This week I am talking all about sleep. How much you need, why it's important and how to improve your current sleep health.

How much sleep is needed?

Sleep is important to help the body recover and recharge. Most people need between five to nine hours sleep a night but everyone is different and it will vary at different stages of life. Bill Clinton, Barack Obama, Thomas Edison and Margaret Thatcher all claim that they functioned at their best on 4 to 6 hours sleep every night.  Even Donal Trump credits his ‘success’ to 3 to 4 hours sleep (hmm perhaps he could benefit from more!). 
 
You know your body best and you should have a good idea of how many hours makes you feel good for the day.  More important than the quantity, though, it’s the quality of sleep that really matters and the amount of time spent in a ‘deep sleep’ or ‘dream (REM) sleep’. Deep sleep usually occurs during the first five hours of the night. So if sleep is very short or constantly broken (ie new baby, pain, stress etc), the body may not feel rested.  This can lead to tiredness the following day, increase in caffeine intake to cope, difficulty sleeping the following day due to caffeine, and so the cycle continues.
 
Throughout life, it is normal for people to have periods of poor  sleep, but it is important that it doesn’t develop into a long-term problem. Problems getting to sleep, waking early or not being able to sleep throughout the night can affect your general well-being. As well as feeling tired, you may feel irritable, have no energy and have difficulty concentrating. The body begins to rely on adrenaline to stay alert throughout the day, increasing the blood pressure and heart rate, and puts pressure on the nervous system. The body also releases the stress hormone cortisol, which can lead to fat storage, particularly around the waist.

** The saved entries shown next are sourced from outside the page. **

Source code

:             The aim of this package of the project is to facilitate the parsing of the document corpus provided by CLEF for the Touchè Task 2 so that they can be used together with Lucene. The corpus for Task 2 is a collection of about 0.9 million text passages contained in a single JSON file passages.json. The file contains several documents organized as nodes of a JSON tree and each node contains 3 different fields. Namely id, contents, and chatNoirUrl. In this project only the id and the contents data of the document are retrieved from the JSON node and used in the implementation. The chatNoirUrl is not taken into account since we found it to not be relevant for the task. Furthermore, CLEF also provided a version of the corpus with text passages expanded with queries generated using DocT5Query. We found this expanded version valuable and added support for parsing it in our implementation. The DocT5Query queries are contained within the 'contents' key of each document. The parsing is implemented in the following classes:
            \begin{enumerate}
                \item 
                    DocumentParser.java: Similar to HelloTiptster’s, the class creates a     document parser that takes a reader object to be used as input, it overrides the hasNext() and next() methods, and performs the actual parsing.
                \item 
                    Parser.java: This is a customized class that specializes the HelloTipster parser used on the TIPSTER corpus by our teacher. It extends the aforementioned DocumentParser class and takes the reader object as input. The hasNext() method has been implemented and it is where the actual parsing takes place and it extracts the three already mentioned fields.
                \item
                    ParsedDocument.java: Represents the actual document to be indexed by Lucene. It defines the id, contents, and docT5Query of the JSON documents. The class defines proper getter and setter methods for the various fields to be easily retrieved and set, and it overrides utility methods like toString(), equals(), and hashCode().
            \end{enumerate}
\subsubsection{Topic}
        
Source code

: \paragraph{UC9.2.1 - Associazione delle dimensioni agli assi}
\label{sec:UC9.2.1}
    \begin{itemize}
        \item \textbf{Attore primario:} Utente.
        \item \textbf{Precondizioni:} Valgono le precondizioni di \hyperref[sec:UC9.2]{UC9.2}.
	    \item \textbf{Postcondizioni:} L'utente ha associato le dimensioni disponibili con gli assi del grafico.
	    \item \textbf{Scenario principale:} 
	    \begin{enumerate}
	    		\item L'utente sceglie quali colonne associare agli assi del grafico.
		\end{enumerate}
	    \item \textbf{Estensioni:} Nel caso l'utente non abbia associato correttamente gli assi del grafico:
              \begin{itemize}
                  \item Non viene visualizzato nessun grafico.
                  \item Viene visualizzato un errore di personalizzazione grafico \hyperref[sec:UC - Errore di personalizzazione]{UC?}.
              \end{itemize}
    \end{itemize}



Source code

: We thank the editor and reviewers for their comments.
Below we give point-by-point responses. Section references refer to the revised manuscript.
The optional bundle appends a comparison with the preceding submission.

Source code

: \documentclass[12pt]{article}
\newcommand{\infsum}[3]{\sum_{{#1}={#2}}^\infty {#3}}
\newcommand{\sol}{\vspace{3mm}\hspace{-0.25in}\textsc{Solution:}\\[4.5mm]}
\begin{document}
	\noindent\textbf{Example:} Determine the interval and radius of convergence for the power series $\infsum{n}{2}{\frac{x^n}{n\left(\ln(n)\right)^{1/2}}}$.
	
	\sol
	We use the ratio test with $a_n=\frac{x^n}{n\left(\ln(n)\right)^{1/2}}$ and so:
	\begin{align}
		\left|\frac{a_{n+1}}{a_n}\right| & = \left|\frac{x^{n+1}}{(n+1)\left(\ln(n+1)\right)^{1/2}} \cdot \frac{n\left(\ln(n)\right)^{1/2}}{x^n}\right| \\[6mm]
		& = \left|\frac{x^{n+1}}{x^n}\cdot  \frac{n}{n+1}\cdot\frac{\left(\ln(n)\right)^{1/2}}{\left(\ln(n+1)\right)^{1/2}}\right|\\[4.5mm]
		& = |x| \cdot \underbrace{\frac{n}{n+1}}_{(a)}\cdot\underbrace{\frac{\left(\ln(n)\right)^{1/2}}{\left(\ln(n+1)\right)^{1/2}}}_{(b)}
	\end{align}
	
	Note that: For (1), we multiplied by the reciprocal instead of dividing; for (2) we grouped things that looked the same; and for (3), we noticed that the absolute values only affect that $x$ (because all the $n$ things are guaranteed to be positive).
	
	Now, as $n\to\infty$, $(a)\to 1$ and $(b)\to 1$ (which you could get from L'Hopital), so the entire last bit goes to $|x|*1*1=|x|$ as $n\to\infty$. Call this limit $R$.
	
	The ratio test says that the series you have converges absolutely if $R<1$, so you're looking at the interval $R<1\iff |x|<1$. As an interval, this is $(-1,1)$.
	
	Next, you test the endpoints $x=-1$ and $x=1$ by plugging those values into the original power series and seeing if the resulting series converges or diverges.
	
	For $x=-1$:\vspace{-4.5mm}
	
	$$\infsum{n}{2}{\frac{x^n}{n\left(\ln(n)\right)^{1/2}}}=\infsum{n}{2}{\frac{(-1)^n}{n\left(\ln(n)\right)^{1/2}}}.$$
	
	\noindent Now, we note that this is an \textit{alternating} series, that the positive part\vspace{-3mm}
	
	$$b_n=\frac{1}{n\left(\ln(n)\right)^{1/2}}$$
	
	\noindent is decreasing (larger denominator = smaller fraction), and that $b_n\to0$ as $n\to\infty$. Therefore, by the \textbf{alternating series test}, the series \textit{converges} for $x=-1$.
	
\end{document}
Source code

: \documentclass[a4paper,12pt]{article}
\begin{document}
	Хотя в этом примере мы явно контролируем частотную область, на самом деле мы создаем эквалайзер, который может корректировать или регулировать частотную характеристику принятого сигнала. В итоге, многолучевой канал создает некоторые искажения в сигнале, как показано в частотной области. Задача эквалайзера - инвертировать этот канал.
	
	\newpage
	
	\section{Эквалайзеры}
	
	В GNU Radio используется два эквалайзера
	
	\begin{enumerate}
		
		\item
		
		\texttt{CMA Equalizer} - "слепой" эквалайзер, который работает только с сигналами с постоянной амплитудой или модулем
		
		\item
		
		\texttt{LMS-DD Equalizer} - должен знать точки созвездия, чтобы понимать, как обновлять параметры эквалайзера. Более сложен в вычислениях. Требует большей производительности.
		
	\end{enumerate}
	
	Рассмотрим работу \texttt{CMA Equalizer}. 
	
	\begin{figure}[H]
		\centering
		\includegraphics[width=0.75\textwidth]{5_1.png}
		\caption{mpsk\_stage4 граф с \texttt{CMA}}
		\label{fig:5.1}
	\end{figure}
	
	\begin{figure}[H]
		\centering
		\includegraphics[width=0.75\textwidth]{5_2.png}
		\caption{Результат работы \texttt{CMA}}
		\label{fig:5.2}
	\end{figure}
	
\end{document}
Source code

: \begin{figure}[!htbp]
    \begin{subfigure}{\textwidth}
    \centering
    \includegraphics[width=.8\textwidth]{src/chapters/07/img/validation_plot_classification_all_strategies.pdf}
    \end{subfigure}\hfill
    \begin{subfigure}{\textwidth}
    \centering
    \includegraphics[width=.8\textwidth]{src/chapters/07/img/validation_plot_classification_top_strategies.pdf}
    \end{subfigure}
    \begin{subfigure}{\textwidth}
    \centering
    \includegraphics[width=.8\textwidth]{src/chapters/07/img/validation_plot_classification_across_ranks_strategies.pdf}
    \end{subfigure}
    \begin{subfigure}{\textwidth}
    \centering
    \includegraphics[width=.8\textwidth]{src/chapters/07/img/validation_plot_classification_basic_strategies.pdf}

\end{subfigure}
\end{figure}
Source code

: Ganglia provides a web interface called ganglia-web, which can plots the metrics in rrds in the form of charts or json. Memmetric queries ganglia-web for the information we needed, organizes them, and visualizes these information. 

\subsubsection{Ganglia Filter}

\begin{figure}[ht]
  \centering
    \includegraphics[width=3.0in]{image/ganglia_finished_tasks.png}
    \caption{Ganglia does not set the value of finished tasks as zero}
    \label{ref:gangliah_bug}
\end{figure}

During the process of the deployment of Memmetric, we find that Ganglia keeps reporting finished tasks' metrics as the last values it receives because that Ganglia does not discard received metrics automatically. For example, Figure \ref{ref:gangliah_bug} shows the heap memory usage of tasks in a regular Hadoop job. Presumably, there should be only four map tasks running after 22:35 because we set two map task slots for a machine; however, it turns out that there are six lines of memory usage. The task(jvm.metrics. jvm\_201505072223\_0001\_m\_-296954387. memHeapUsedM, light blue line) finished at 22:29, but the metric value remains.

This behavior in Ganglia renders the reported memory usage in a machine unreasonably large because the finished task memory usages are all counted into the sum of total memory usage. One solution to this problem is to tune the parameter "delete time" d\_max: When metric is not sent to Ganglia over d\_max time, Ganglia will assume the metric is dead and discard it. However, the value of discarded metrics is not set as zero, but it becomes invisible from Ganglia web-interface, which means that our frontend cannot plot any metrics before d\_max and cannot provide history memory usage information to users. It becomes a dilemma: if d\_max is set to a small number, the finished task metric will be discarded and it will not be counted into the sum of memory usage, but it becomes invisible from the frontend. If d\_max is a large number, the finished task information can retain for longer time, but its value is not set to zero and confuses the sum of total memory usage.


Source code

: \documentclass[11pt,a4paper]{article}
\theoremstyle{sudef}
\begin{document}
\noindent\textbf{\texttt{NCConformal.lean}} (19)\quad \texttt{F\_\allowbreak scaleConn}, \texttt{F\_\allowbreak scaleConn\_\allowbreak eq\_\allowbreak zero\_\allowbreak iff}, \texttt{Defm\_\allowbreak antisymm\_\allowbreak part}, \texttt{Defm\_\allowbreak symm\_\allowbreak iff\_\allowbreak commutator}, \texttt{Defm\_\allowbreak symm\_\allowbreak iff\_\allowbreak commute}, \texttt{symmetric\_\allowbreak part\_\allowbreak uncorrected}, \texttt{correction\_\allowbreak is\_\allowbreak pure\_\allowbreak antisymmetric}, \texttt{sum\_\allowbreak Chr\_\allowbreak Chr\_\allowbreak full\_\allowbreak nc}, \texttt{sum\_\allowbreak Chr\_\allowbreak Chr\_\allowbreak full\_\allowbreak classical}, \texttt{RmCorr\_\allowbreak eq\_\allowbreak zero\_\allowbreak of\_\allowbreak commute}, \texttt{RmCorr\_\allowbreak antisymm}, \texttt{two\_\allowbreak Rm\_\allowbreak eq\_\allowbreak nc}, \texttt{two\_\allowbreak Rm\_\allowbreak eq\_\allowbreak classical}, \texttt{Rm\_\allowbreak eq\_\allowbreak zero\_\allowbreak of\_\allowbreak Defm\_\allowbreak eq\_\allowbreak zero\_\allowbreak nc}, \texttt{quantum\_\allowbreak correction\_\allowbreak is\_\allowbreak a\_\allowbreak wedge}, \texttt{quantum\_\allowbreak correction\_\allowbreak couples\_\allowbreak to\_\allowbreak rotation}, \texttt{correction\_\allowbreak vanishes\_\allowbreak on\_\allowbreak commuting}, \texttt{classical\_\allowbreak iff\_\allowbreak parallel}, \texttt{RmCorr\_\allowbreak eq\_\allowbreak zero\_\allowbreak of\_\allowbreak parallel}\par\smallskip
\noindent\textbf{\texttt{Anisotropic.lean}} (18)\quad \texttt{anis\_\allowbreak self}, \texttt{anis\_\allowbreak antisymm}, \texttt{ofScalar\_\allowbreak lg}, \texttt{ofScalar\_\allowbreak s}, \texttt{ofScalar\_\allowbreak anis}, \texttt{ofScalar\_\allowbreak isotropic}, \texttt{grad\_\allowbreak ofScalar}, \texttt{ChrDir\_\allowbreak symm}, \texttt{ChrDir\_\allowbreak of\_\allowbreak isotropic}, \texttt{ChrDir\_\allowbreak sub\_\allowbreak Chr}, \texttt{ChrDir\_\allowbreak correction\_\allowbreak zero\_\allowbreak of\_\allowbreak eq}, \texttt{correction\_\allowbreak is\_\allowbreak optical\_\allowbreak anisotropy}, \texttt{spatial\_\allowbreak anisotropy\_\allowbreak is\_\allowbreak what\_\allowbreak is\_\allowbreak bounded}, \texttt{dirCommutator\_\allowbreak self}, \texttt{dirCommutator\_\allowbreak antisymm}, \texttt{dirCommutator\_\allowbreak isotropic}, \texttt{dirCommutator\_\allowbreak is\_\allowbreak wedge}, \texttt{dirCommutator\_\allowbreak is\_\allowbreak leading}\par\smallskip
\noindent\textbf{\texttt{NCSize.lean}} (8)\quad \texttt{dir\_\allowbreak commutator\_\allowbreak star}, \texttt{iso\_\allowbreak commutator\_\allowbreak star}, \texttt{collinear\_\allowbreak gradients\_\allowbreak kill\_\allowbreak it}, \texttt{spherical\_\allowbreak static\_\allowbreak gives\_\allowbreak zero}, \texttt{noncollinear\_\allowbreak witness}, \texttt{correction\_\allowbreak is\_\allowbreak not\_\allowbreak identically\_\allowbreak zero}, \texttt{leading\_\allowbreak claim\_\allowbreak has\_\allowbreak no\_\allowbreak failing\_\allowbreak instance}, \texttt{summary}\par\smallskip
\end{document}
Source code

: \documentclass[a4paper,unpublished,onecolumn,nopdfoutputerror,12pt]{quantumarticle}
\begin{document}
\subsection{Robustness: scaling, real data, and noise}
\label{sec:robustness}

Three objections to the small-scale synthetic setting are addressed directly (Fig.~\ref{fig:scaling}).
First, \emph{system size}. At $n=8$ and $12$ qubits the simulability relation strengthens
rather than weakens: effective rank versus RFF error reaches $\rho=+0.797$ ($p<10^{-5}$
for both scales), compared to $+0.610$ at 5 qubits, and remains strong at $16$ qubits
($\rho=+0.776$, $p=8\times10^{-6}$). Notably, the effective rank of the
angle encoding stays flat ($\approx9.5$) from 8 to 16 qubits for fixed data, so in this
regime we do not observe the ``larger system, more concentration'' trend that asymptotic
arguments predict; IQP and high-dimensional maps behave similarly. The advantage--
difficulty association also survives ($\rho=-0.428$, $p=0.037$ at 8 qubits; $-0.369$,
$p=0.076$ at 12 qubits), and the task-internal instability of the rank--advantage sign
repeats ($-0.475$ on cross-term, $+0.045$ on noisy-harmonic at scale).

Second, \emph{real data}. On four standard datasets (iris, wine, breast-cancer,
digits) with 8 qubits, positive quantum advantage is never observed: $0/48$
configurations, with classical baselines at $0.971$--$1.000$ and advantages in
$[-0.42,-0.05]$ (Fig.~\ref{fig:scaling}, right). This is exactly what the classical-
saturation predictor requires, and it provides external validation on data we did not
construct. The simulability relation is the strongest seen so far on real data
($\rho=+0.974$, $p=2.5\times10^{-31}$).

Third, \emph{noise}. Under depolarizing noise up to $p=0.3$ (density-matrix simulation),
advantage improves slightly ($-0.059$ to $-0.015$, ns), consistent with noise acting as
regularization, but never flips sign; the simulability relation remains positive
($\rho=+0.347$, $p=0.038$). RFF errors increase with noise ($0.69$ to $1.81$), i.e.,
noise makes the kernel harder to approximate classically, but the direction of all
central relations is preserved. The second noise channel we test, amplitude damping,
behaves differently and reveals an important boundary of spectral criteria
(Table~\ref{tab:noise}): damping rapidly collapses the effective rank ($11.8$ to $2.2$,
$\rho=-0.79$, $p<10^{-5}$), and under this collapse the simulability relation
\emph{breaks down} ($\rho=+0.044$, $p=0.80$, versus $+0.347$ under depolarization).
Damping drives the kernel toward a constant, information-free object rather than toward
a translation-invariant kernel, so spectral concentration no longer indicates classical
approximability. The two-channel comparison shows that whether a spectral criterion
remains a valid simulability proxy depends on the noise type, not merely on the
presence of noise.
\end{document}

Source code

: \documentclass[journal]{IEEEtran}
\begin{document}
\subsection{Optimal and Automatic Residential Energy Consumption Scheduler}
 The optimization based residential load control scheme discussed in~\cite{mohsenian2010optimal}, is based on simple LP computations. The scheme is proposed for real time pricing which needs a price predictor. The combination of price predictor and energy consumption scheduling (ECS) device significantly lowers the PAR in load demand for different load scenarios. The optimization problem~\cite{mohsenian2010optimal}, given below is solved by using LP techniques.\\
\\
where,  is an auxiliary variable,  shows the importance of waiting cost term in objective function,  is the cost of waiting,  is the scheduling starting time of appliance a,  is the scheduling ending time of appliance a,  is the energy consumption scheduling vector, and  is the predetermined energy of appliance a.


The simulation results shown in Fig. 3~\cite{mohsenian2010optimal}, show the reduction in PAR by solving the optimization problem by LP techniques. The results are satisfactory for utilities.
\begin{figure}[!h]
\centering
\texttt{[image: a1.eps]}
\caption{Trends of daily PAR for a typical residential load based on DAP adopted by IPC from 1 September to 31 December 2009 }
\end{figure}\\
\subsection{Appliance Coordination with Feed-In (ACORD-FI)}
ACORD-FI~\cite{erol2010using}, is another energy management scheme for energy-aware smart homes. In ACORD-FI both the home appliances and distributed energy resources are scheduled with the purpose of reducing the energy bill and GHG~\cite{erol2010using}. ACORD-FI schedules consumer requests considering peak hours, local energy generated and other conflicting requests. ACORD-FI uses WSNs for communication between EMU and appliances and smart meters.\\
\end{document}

Tips to improve your sleep 

When you wake up in the morning:

 

  • Get out of bed, don’t try to go back to sleep.
  • Try to get up at the same time each morning.
  • Try to get sunlight as soon as you wake, this triggers the brain to become active.

During the day:

  • Don’t nap as this can lead to difficulty falling asleep at night
  • If stress is keeping you awake, set aside some time for problem-solving during the day or afternoon.  Write down a To-Do-List for the following day so that things aren’t playing on your mind.
  • Try to be physically active every day, even if it’s a brisk walk.
  • Avoid caffeine (including tea, coffee, cola, chocolate & energy drinks) after 4pm (or earlier if you know you are sensitive. Try giving up completely to see if it makes a difference.
  • Try Valarian (a herb) or speak to your doctor about sleeping tablets for a short term solution if you are exhausted.

Before going to bed:

  • Try to go at the same time every day
  • Eat dinner at least 2 hours before bed
  • Make sure you are not hungry
  • Go to the toilet before you get into bed
  • Avoid drinking alcohol or smoking
  • Allow time to wind down - stop activity at least 30 minutes before bedtime
  • Avoid electrical activity in the bedroom – turn off TV’s, computers, mobile phones etc. The blue light in these can affect the release of melatonin, thus affecting your body’s natural sleep/awake rhythm.

While you sleep:

  • Make your bedroom quiet, dim and cool.
  • Avoid too many blankets and electric blankets. 
  • Ensure your pillow and mattress is comfortable and that pillows and sheets are washed regularly to avoid a build up of dust mites.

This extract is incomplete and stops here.